Look at each line of the listing. Copy those that hold the string "href".
______
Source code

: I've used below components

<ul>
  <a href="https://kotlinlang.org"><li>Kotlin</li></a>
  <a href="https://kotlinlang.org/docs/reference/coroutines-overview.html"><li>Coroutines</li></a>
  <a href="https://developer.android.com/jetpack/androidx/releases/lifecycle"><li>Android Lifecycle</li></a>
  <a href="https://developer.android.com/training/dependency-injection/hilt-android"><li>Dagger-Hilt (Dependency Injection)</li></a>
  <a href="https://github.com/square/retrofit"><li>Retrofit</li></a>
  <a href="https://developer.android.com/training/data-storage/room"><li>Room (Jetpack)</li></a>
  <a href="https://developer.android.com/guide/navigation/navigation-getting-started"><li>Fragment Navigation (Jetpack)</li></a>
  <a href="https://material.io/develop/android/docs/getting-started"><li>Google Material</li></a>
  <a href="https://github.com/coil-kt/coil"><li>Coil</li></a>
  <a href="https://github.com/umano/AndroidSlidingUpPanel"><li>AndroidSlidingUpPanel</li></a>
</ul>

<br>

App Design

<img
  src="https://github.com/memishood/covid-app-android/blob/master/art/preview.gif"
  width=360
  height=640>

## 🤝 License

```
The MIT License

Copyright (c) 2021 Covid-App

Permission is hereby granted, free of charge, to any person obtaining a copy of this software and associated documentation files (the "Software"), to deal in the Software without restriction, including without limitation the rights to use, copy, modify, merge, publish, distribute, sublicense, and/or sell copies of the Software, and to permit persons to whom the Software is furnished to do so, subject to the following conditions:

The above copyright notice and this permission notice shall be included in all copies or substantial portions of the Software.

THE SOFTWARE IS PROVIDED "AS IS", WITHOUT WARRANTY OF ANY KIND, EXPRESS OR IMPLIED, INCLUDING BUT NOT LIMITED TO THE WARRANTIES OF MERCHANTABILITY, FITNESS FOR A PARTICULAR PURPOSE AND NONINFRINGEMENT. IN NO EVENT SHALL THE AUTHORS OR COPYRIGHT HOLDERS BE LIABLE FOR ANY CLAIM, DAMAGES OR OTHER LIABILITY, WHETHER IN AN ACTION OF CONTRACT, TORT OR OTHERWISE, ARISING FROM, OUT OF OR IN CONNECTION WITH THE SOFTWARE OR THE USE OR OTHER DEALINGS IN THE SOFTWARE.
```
______
● Written answer
  <a href="https://kotlinlang.org"><li>Kotlin</li></a>
  <a href="https://kotlinlang.org/docs/reference/coroutines-overview.html"><li>Coroutines</li></a>
  <a href="https://developer.android.com/jetpack/androidx/releases/lifecycle"><li>Android Lifecycle</li></a>
  <a href="https://developer.android.com/training/dependency-injection/hilt-android"><li>Dagger-Hilt (Dependency Injection)</li></a>
  <a href="https://github.com/square/retrofit"><li>Retrofit</li></a>
  <a href="https://developer.android.com/training/data-storage/room"><li>Room (Jetpack)</li></a>
  <a href="https://developer.android.com/guide/navigation/navigation-getting-started"><li>Fragment Navigation (Jetpack)</li></a>
  <a href="https://material.io/develop/android/docs/getting-started"><li>Google Material</li></a>
  <a href="https://github.com/coil-kt/coil"><li>Coil</li></a>
  <a href="https://github.com/umano/AndroidSlidingUpPanel"><li>AndroidSlidingUpPanel</li></a>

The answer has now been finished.